We were able to adjust our analysis for several potential confounders measured by data from the medical databases that aim to track complete prescription and medical history, including all surgical procedures performed. Known strong risk factors for glaucoma are older age, family history, and race. Hispanics¹³ and blacks^16,38 are known to have a higher risk than Caucasians for both diabetes and glaucoma, but are hardly represented in this study performed in a very homogenous population of Caucasians. Most of the recently reviewed risk factors for glaucoma²⁶ were more prevalent among cases than among controls in our study, but adjustment for their effects explained only 15%–20% of the observed diabetes effect. Of note, cardiovascular disease did not confound our analysis. While cardiovascular diseases and hypertension were associated with diabetes, they were equally prevalent among glaucoma cases and controls, which suggests that only a small part of the risk increase conferred by diabetes was mediated by these disorders.

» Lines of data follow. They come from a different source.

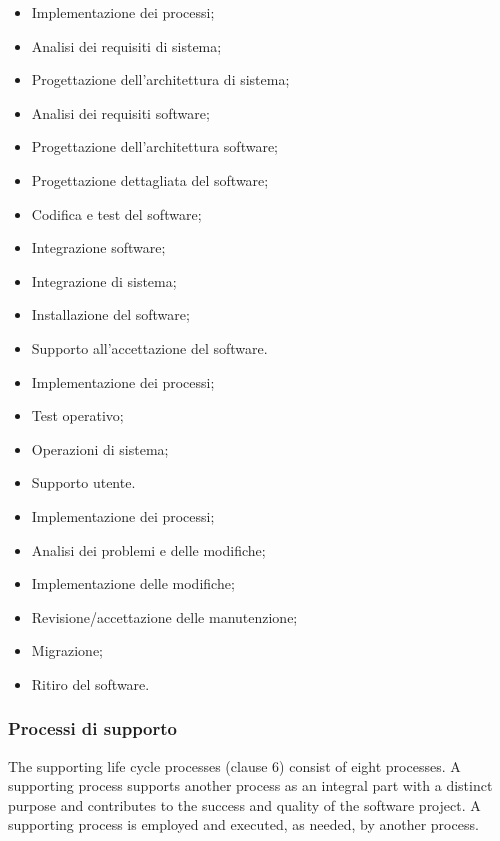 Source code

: \begin{itemize}
    \item Implementazione dei processi;
    \item Analisi dei requisiti di sistema;
    \item Progettazione dell'architettura di sistema;
    \item Analisi dei requisiti software;
    \item Progettazione dell'architettura software;   
    \item Progettazione dettagliata del software;
    \item Codifica e test del software;
    \item Integrazione software;
    \item Integrazione di sistema;
    \item Installazione del software;
    \item Supporto all'accettazione del software.
\end{itemize}

\begin{itemize}
    \item Implementazione dei processi;
    \item Test operativo;
    \item Operazioni di sistema;
    \item Supporto utente.
\end{itemize}

\begin{itemize}
    \item Implementazione dei processi;
    \item Analisi dei problemi e delle modifiche;
    \item Implementazione delle modifiche;
    \item Revisione/accettazione delle manutenzione;
    \item Migrazione;
    \item Ritiro del software.
\end{itemize}

\subsubsection{Processi di supporto}
The supporting life cycle processes (clause 6) consist of eight processes. A supporting process
supports another process as an integral part with a distinct purpose and contributes to the success and
quality of the software project. A supporting process is employed and executed, as needed, by another
process. 

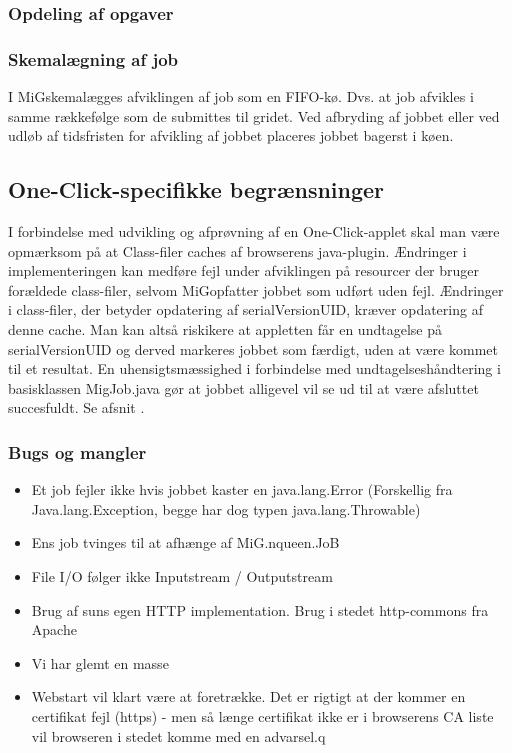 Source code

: \documentclass[draft,a4paper,10pt]{article}
\newcommand{\mig}{MiG}
\newcommand{\oc}{One-Click}
\begin{document}
\subsubsection{Opdeling af opgaver}


\subsubsection{Skemalægning af job}
I \mig skemalægges afviklingen af job som en FIFO-kø. Dvs. at job afvikles i samme rækkefølge som de submittes til gridet. Ved afbryding af jobbet eller ved udløb af tidsfristen for afvikling af jobbet placeres jobbet bagerst i køen.  


\subsection{\oc-specifikke begrænsninger}

I forbindelse med udvikling og afprøvning af en \oc-applet skal man være opmærksom på at Class-filer caches af browserens java-plugin. Ændringer i implementeringen kan medføre fejl under afviklingen på resourcer der bruger forældede class-filer, selvom \mig opfatter jobbet som udført uden fejl. Ændringer i class-filer, der betyder opdatering af serialVersionUID, kræver opdatering af denne cache. Man kan altså riskikere at appletten får en undtagelse på serialVersionUID og derved markeres jobbet som færdigt, uden at være kommet til et resultat. En uhensigtsmæssighed i forbindelse med undtagelseshåndtering i basisklassen MigJob.java gør at jobbet alligevel vil se ud til at være afsluttet succesfuldt. Se afsnit \cite{bugs}. 


\subsubsection{Bugs og mangler}\label{bugs}
\begin{itemize}
	\item Et job fejler ikke hvis jobbet kaster en java.lang.Error (Forskellig fra Java.lang.Exception, begge har dog typen java.lang.Throwable)
	\item Ens job tvinges til at afhænge af MiG.nqueen.JoB
	\item File I/O følger ikke Inputstream / Outputstream	
	\item Brug af suns egen HTTP implementation. Brug i stedet http-commons fra Apache
	\item Vi har glemt en masse 
	\item Webstart vil klart være at foretrække. Det er rigtigt at der kommer en certifikat fejl (https) - men så længe certifikat ikke er i browserens CA liste vil browseren i stedet komme med en advarsel.q
\end{itemize}
\end{document}
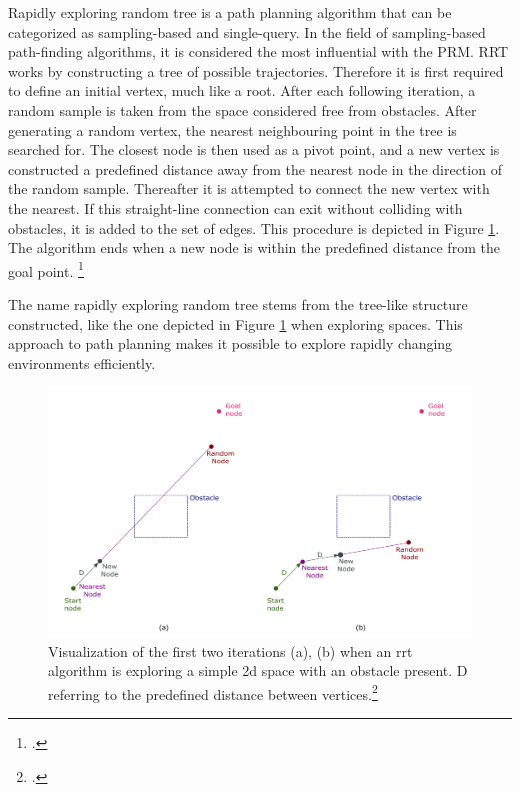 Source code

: Rapidly exploring random tree is a path planning algorithm that can be categorized as sampling-based and single-query. In the field of sampling-based path-finding algorithms, it is considered the most influential with the PRM. RRT works by constructing a tree of possible trajectories. Therefore it is first required to define an initial vertex, much like a root. After each following iteration, a random sample is taken from the space considered free from obstacles. After generating a random vertex, the nearest neighbouring point in the tree is searched for. The closest node is then used as a pivot point, and a new vertex is constructed a predefined distance away from the nearest node in the direction of the random sample. Thereafter it is attempted to connect the new vertex with the nearest. If this straight-line connection can exit without colliding with obstacles, it is added to the set of edges. This procedure is depicted in Figure \ref{fig:path_planning_rrt}. The algorithm ends when a new node is within the predefined distance from the goal point. 
\footcite{Karaman2011}

The name rapidly exploring random tree stems from the tree-like structure constructed, like the one depicted in Figure \ref{fig:path_planning_rrt} when exploring spaces. This approach to path planning makes it possible to explore rapidly changing environments efficiently.


\begin{figure}[h]
	\centering
	\includegraphics[width=0.9\linewidth]{img/rrtIteration}
	\caption{Visualization of the first two iterations (a), (b) when an rrt algorithm is exploring a simple 2d space with an obstacle present. D referring to the predefined distance between vertices.\footcite{Zammit2018}}
	\label{fig:path_planning_rrt}
\end{figure}

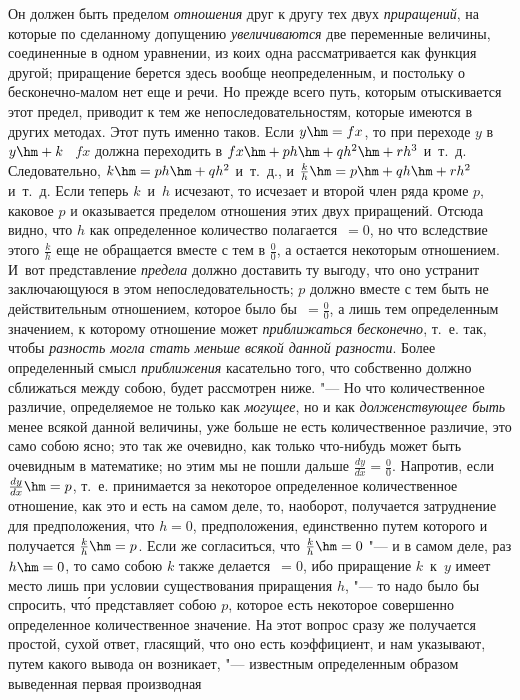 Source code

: Он должен быть пределом {\em отношения} друг к другу тех двух {\em приращений},
на которые по сделанному допущению {\em увеличиваются} две переменные величины,
соединенные в одном уравнении, из коих одна рассматривается как функция другой;
приращение берется здесь вообще неопределенным, и постольку о бесконечно-малом
нет еще и речи. Но прежде всего путь, которым отыскивается этот предел,
приводит к тем же непоследовательностям, которые имеются в других методах. Этот
путь именно таков. Если $y\hm=fx$, то при переходе $y$ в $y\hm+k$ \  $fx$
должна переходить в $fx\hm+ph\hm+qh^2\hm+rh^3$ и~т.~д. Следовательно,
$k\hm=ph\hm+qh^2$ и~т.~д., и $\frac k h\hm=p\hm+qh\hm+rh^2$ и~т.~д. Если теперь
$k$~и~$h$ исчезают, то исчезает и второй член ряда кроме $p$, каковое $p$ и
оказывается пределом отношения этих двух приращений. Отсюда видно, что $h$ как
определенное количество полагается~$=0$, но что вследствие этого $\frac k h$
еще не обращается вместе с тем в $\frac 0 0$, а остается некоторым отношением.
И~вот представление {\em предела} должно доставить ту выгоду, что оно устранит
заключающуюся в этом непоследовательность; $p$ должно вместе с тем быть не
действительным отношением, которое было бы~$=\frac 0 0$, а лишь тем
определенным значением, к которому отношение может
{\em приближаться бесконечно}, т.~е. так, чтобы {\em разность могла стать
меньше всякой данной разности}. Более определенный смысл {\em приближения}
касательно того, что собственно должно сближаться между собою, будет рассмотрен
ниже. "--- Но что количественное различие, определяемое не только как {\em
могущее}, но и как {\em долженствующее быть} менее всякой данной величины, уже
больше не есть количественное различие, это само собою ясно; это так же
очевидно, как только что-нибудь может быть очевидным в математике; но этим мы
не пошли дальше $\frac{dy}{dx}=\frac 0 0$. Напротив, если $\frac{dy}{dx}\hm=p$,
т.~е. принимается за некоторое определенное количественное отношение, как это и
есть на самом деле, то, наоборот, получается затруднение для предположения, что
$h=0$, предположения, единственно путем которого и получается $\frac k h\hm=p$.
Если же согласиться, что $\frac k h\hm=0$ "--- и в самом деле, раз $h\hm=0$, то
само собою $k$ также делается~$=0$, ибо приращение $k$~к~$y$ имеет место лишь
при условии существования приращения $h$, "--- то надо было бы спросить,
чт\'{о} представляет собою $p$, которое есть некоторое совершенно определенное
количественное значение. На этот вопрос сразу же получается простой, сухой
ответ, гласящий, что оно есть коэффициент, и нам указывают, путем какого вывода
он возникает, "--- известным определенным образом выведенная первая производная
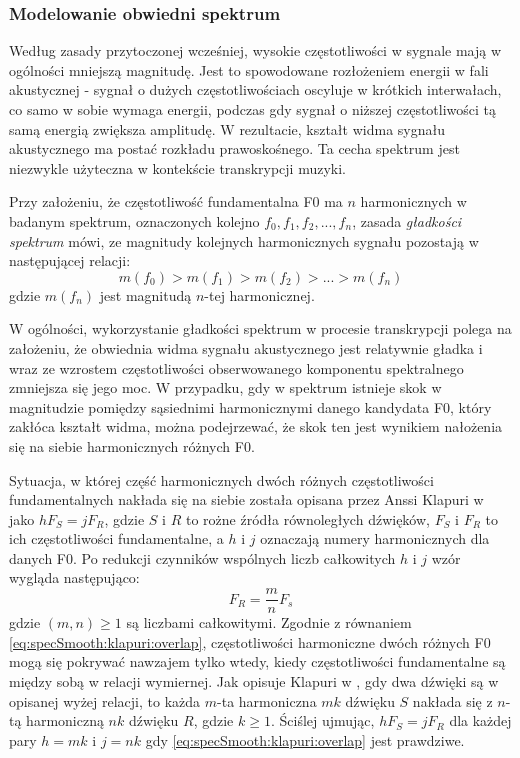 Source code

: \documentclass[12pt,a4paper,twoside]{mwart}
\begin{document}
\subsubsection{Modelowanie obwiedni spektrum}\label{sec:specSmoothnes}
Według zasady przytoczonej wcześniej, wysokie częstotliwości w sygnale mają w ogólności mniejszą magnitudę. Jest to spowodowane rozłożeniem energii w fali akustycznej - sygnał o dużych częstotliwościach oscyluje w krótkich interwałach, co samo w sobie wymaga energii, podczas gdy sygnał o niższej częstotliwości tą samą energią zwiększa amplitudę. W rezultacie, kształt widma sygnału akustycznego ma postać rozkładu prawoskośnego. Ta cecha spektrum jest niezwykle użyteczna w kontekście transkrypcji muzyki.

Przy założeniu, że częstotliwość fundamentalna F0 ma $n$ harmonicznych w badanym spektrum, oznaczonych kolejno $f_0, f_1, f_2, ..., f_n$, zasada \textit{gładkości spektrum} mówi, ze magnitudy kolejnych harmonicznych sygnału pozostają w następującej relacji:
\begin{equation}\label{eq:specSmooth:principle}
  m(f_0) > m(f_1) > m(f_2) > ... > m(f_n)
\end{equation}
gdzie $m(f_n)$ jest magnitudą $n$-tej harmonicznej.

W ogólności, wykorzystanie gładkości spektrum w procesie transkrypcji polega na założeniu, że obwiednia widma sygnału akustycznego jest relatywnie gładka i wraz ze wzrostem częstotliwości obserwowanego komponentu spektralnego zmniejsza się jego moc. W przypadku, gdy w spektrum istnieje skok w magnitudzie pomiędzy sąsiednimi harmonicznymi danego kandydata F0, który zakłóca kształt widma, można podejrzewać, że skok ten jest wynikiem nałożenia się na siebie harmonicznych różnych F0.


Sytuacja, w której część harmonicznych dwóch różnych częstotliwości fundamentalnych nakłada się na siebie została opisana przez Anssi Klapuri w 
\cite[3382]{Transcription:Klapuri:MultipitchEstimationAndSeparation} 
jako $hF_S = jF_R$, gdzie $S$ i $R$ to rożne źródła równoległych dźwięków, $F_S$ i $F_R$ to ich częstotliwości fundamentalne, a $h$ i $j$ oznaczają numery harmonicznych dla danych F0. Po redukcji czynników wspólnych liczb całkowitych $h$ i $j$ wzór wygląda następująco:
\begin{equation}\label{eq:specSmooth:klapuri:overlap}
  F_R = \frac{m}{n}F_s
\end{equation}
gdzie $(m, n) \geqslant 1$ są liczbami całkowitymi. Zgodnie z równaniem \ref{eq:specSmooth:klapuri:overlap}, częstotliwości harmoniczne dwóch różnych F0 mogą się pokrywać nawzajem tylko wtedy, kiedy częstotliwości fundamentalne są między sobą w relacji wymiernej. Jak opisuje Klapuri w 
\cite[3382]{Transcription:Klapuri:MultipitchEstimationAndSeparation}
, gdy dwa dźwięki są w opisanej wyżej relacji, to każda $m$-ta harmoniczna $mk$ dźwięku $S$ nakłada się z $n$-tą harmoniczną $nk$ dźwięku $R$, gdzie $k \geqslant 1$. Ściślej ujmując, $hF_S = jF_R$ dla każdej pary $h=mk$ i $j=nk$ gdy \ref{eq:specSmooth:klapuri:overlap} jest prawdziwe.
\end{document}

In conclusion, our findings, representing the everyday practice pattern of Danish ophthalmologists, and based on a large population-based sample, corroborate and extend the existing evidence of diabetes mellitus as a risk factor for medical glaucoma treatment.

Acknowledgements

This study received financial support from Væm om Synet and from the Clinical Epidemiological Research Foundation at Aarhus University Hospital. The funding organization had no role in the design or conduct of this study.

Disclosures

The authors report no conflicts of interest in this work.